To me, ‘The Lesser Bohemains’ was an immersive, poetic read, raw, emotional and poignant. These pragmatic themes demonstrate the erratic changes that young aspiring artists were thrust into at the time, the temporary nature of gigs, jobs, income and housing, the fleeting nature of romance, and kinship, and the constant flow of new blood into the city as people come and go. The story was reflective with its pacing and its themes, exploring a world greater than the struggling artist, but one that Eily and her classmates were certainly impacted by.

As Eily begins her relationship with the thirty-eight-year old Stephan, a cool, attractive, successful actor, there are glimpses of the macrocosm, into wider society. The accessibility of narcotics and addiction being regarded as a crutch, but also as a taboo, acceptable if its behind closed doors, and keeps you going, but the second you fizzle, and fumble, you’re cast aside as a washed up failure. You hear Stephen’s thoughts on the things that are happening around him, and how he ahs been impacted personally, whether it be the gentrification of his neighbourhood, or his treacherous relationship with his ex, Marianne.

As Eily and Stephan’s relationship grows, you learn more about the two characters, like we are a fly on the wall as they discover themselves and each other through anecdotes, shared moments over tea or toast, or sex. You learn as they do how to hurt themselves and each other and how to be better people and their authentic selves.

I loved McBride’s command of language and how she thrust the readers into this closed-off world and networks of artists in the city. The poetic nature particularly when expressing the raw aspects of being exposed and vulnerable when having sex and falling in love, was captivating and exciting to read, and although the subjects the story explored addiction, abuse, homelessness, molestation and change were often hard to handle.
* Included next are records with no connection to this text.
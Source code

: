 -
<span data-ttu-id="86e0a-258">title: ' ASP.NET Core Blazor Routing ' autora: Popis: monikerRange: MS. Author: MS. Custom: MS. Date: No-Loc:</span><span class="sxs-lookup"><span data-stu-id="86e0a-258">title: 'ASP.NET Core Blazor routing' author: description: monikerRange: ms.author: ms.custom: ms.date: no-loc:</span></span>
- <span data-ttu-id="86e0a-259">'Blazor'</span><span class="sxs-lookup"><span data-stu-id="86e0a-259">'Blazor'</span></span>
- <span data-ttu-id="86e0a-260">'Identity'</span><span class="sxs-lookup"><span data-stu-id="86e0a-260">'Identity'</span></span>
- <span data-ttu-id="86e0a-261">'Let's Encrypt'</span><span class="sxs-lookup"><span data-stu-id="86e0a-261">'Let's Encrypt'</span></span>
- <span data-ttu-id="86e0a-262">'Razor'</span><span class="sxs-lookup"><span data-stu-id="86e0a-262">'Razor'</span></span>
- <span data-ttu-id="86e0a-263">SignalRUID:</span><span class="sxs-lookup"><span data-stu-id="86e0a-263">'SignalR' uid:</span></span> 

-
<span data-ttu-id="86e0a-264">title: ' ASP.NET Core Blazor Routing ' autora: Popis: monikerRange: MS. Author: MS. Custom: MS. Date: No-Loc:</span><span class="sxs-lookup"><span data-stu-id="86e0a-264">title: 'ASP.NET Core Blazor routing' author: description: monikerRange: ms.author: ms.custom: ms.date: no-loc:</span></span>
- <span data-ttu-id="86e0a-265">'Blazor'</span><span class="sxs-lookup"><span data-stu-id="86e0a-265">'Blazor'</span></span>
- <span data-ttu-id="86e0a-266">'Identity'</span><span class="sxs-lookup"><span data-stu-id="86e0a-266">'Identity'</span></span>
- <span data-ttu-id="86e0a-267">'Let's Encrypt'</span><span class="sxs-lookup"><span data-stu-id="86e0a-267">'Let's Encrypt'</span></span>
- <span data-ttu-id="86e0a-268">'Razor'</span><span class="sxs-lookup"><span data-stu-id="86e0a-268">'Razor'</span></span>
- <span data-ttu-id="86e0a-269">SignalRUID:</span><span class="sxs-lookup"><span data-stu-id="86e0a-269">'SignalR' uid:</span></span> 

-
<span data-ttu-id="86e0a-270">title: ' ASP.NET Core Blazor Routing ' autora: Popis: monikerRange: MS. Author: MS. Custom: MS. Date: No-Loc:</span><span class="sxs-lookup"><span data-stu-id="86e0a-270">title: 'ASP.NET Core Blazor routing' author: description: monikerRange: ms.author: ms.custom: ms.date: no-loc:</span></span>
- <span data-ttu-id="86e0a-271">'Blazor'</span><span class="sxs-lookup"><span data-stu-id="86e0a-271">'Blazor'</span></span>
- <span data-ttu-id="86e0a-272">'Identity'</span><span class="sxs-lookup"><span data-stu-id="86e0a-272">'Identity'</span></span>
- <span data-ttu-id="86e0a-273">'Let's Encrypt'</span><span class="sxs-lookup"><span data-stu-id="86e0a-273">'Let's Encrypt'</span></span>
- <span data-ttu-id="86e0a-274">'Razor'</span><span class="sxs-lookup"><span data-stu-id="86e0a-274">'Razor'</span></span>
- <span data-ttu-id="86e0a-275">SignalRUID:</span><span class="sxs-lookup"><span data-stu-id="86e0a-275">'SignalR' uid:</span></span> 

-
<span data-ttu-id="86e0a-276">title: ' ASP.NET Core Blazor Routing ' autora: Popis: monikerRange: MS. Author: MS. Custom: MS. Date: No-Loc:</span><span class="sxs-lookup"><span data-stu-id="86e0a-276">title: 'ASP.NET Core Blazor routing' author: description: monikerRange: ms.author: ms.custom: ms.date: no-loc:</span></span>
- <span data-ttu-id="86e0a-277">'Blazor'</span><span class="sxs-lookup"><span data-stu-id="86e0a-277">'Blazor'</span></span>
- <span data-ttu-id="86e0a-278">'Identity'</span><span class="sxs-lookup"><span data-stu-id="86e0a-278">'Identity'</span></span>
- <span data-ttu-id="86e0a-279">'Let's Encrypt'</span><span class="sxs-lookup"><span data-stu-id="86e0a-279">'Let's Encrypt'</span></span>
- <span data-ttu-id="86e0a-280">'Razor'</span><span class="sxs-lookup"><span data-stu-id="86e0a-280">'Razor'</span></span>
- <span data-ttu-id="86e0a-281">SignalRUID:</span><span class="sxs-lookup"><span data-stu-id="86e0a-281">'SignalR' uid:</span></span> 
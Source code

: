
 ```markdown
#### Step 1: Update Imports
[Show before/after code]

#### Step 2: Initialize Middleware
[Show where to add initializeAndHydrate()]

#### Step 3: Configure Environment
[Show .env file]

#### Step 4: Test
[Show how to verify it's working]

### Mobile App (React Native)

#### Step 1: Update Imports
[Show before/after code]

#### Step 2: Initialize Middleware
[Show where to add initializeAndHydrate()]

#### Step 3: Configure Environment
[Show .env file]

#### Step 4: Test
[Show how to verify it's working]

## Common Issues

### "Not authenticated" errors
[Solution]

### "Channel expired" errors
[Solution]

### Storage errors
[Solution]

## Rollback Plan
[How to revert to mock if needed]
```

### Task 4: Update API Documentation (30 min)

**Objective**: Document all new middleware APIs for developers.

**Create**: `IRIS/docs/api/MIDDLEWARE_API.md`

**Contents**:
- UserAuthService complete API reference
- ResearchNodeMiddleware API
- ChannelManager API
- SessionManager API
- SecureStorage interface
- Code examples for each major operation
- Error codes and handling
McBride navigated these topics with the tact you’d expect from conversational revelations, navigating trauma with that same can’t-look-away, gripping intensity that you have when you pass a scene on the street and want to know more.

With main characters you see unravel and break down together expressing a rare vulnerability and connection akin to kindred spirits, you find yourself rooting for their happiness, not unlike a friend drunk-dialing you and venting in the small hours of the morning.

I highly recommend this book. It truly emulates reality and offers perceptive takes on what it takes to be alive.